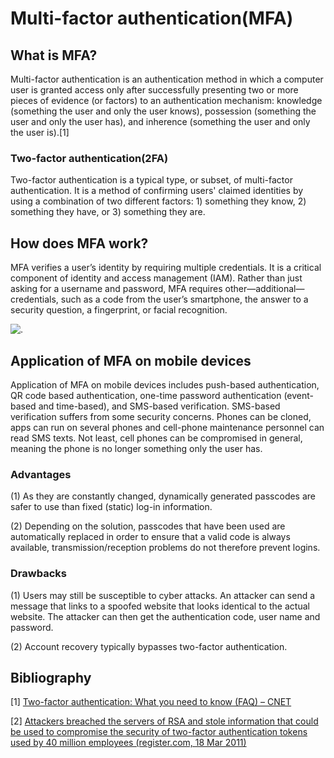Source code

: # Multi-factor authentication(MFA)

## What is MFA?

Multi-factor authentication is an authentication method in which a computer user is granted access only after successfully presenting two or more pieces of evidence (or factors) to an authentication mechanism: knowledge (something the user and only the user knows), possession (something the user and only the user has), and inherence (something the user and only the user is).[1]

### Two-factor authentication(2FA)

Two-factor authentication is a typical type, or subset, of multi-factor authentication. It is a method of confirming users' claimed identities by using a combination of two different factors: 1) something they know, 2) something they have, or 3) something they are.


## How does MFA work?

MFA verifies a user’s identity by requiring multiple credentials. It is a critical component of identity and access management (IAM). Rather than just asking for a username and password, MFA requires other—additional—credentials, such as a code from the user’s smartphone, the answer to a security question, a fingerprint, or facial recognition.

![.](https://www.onelogin.com/assets/img/learn/high-level-mfa.svg)


## Application of MFA on mobile devices

Application of MFA on mobile devices includes push-based authentication, QR code based authentication, one-time password authentication (event-based and time-based), and SMS-based verification. SMS-based verification suffers from some security concerns. Phones can be cloned, apps can run on several phones and cell-phone maintenance personnel can read SMS texts. Not least, cell phones can be compromised in general, meaning the phone is no longer something only the user has.

### Advantages



(1) As they are constantly changed, dynamically generated passcodes are safer to use than fixed (static) log-in information.

(2) Depending on the solution, passcodes that have been used are automatically replaced in order to ensure that a valid code is always available, transmission/reception problems do not therefore prevent logins.

### Drawbacks

(1) Users may still be susceptible to cyber attacks. An attacker can send a  message that links to a spoofed website that looks identical to the actual website. The attacker can then get the authentication code, user name and password.

(2) Account recovery typically bypasses two-factor authentication.

## Bibliography

[1]  [Two-factor authentication: What you need to know (FAQ) – CNET]( https://www.cnet.com/news/two-factor-authentication-what-you-need-to-know-faq/)

[2] [Attackers breached the servers of RSA and stole information that could be used to compromise the security of two-factor authentication tokens used by 40 million employees (register.com, 18 Mar 2011)](https://www.theregister.com/2011/03/18/rsa_breach_leaks_securid_data/)
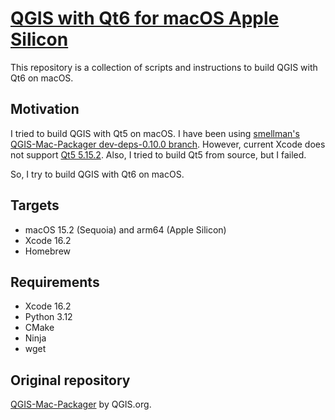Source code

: # [QGIS with Qt6 for macOS Apple Silicon](https://github.com/smellman/qgis-with-qt6-mac)

This repository is a collection of scripts and
instructions to build QGIS with Qt6 on macOS.

## Motivation

I tried to build QGIS with Qt5 on macOS.
I have been using [smellman's QGIS-Mac-Packager dev-deps-0.10.0 branch](https://github.com/smellman/QGIS-Mac-Packager/tree/dev-deps-0.10.0).
However, current Xcode does not support [Qt5 5.15.2](https://download.qgis.org/downloads/macos/deps/).
Also, I tried to build Qt5 from source, but I failed.

So, I try to build QGIS with Qt6 on macOS.

## Targets

- macOS 15.2 (Sequoia) and arm64 (Apple Silicon)
- Xcode 16.2
- Homebrew

## Requirements

- Xcode 16.2
- Python 3.12
- CMake
- Ninja
- wget

## Original repository

[QGIS-Mac-Packager](https://github.com/qgis/QGIS-Mac-Packager) by QGIS.org.
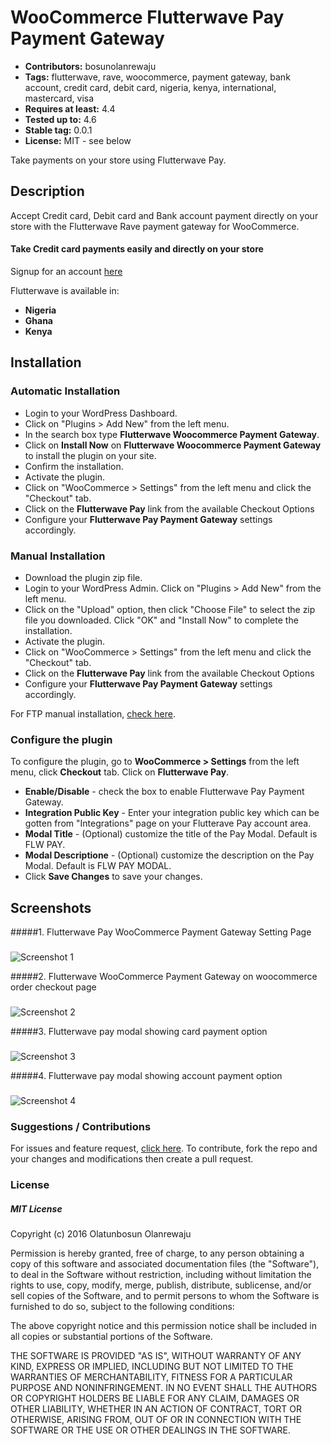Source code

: # WooCommerce Flutterwave Pay Payment Gateway

 - **Contributors:** bosunolanrewaju
 - **Tags:** flutterwave, rave, woocommerce, payment gateway, bank account, credit card, debit card, nigeria, kenya, international, mastercard, visa
 - **Requires at least:** 4.4
 - **Tested up to:** 4.6
 - **Stable tag:** 0.0.1
 - **License:** MIT - see below

Take payments on your store using Flutterwave Pay.



## Description


Accept Credit card, Debit card and Bank account payment directly on your store with the Flutterwave Rave payment gateway for WooCommerce.

#### Take Credit card payments easily and directly on your store

Signup for an account [here](https://flutterwave.com)

Flutterwave is available in:

* __Nigeria__
* __Ghana__
* __Kenya__



## Installation


### Automatic Installation
*   Login to your WordPress Dashboard.
*   Click on "Plugins > Add New" from the left menu.
*   In the search box type __Flutterwave Woocommerce Payment Gateway__.
*   Click on __Install Now__ on __Flutterwave Woocommerce Payment Gateway__ to install the plugin on your site.
*   Confirm the installation.
*   Activate the plugin.
*   Click on "WooCommerce > Settings" from the left menu and click the "Checkout" tab.
*   Click on the __Flutterwave Pay__ link from the available Checkout Options
*   Configure your __Flutterwave Pay Payment Gateway__ settings accordingly.


### Manual Installation
*  Download the plugin zip file.
*  Login to your WordPress Admin. Click on "Plugins > Add New" from the left menu.
*  Click on the "Upload" option, then click "Choose File" to select the zip file you downloaded. Click "OK" and "Install Now" to complete the installation.
*  Activate the plugin.
*  Click on "WooCommerce > Settings" from the left menu and click the "Checkout" tab.
*  Click on the __Flutterwave Pay__ link from the available Checkout Options
*  Configure your __Flutterwave Pay Payment Gateway__ settings accordingly.

For FTP manual installation, [check here](http://codex.wordpress.org/Managing_Plugins#Manual_Plugin_Installation).



### Configure the plugin
To configure the plugin, go to __WooCommerce > Settings__ from the left menu, click __Checkout__ tab. Click on __Flutterwave Pay__.

* __Enable/Disable__ - check the box to enable Flutterwave Pay Payment Gateway.
* __Integration Public Key__ - Enter your integration public key which can be gotten from "Integrations" page on your Flutterave Pay account area.
* __Modal Title__ - (Optional) customize the title of the Pay Modal. Default is FLW PAY.
* __Modal Descriptione__ - (Optional) customize the description on the Pay Modal. Default is FLW PAY MODAL.
* Click __Save Changes__ to save your changes.



## Screenshots ##

#####1. Flutterwave Pay WooCommerce Payment Gateway Setting Page
###
![Screenshot 1](https://cloud.githubusercontent.com/assets/8383666/21472777/8d134640-cae9-11e6-9759-eacadfd79b2a.png)


#####2. Flutterwave WooCommerce Payment Gateway on woocommerce order checkout page
###
![Screenshot 2](https://cloud.githubusercontent.com/assets/8383666/21472783/a87138de-cae9-11e6-9330-4550c45a028c.png)


#####3. Flutterwave pay modal showing card payment option
###
![Screenshot 3](https://cloud.githubusercontent.com/assets/8383666/21472837/19da2ec6-caeb-11e6-898c-205f967638e5.png)


#####4. Flutterwave pay modal showing account payment option
###
![Screenshot 4](https://cloud.githubusercontent.com/assets/8383666/21472835/094bbd4a-caeb-11e6-9fcd-31991f2e5ed1.png)



### Suggestions / Contributions

For issues and feature request, [click here](https://github.com/bosunolanrewaju/WooCommerce-Flutterwave-Payment-Gateway/issues).
To contribute, fork the repo and your changes and modifications then create a pull request.


### License

##### MIT License

Copyright (c) 2016 Olatunbosun Olanrewaju

Permission is hereby granted, free of charge, to any person obtaining a copy
of this software and associated documentation files (the "Software"), to deal
in the Software without restriction, including without limitation the rights
to use, copy, modify, merge, publish, distribute, sublicense, and/or sell
copies of the Software, and to permit persons to whom the Software is
furnished to do so, subject to the following conditions:

The above copyright notice and this permission notice shall be included in all
copies or substantial portions of the Software.

THE SOFTWARE IS PROVIDED "AS IS", WITHOUT WARRANTY OF ANY KIND, EXPRESS OR
IMPLIED, INCLUDING BUT NOT LIMITED TO THE WARRANTIES OF MERCHANTABILITY,
FITNESS FOR A PARTICULAR PURPOSE AND NONINFRINGEMENT. IN NO EVENT SHALL THE
AUTHORS OR COPYRIGHT HOLDERS BE LIABLE FOR ANY CLAIM, DAMAGES OR OTHER
LIABILITY, WHETHER IN AN ACTION OF CONTRACT, TORT OR OTHERWISE, ARISING FROM,
OUT OF OR IN CONNECTION WITH THE SOFTWARE OR THE USE OR OTHER DEALINGS IN THE
SOFTWARE.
++++++++++++++++++++
- [Task statement]
Each line from the top of the material through the line containing "## What is MFA?" should be reproduced exactly; please drop any images.

- [Answer section]
Source code

: # Multi-factor authentication(MFA)

## What is MFA?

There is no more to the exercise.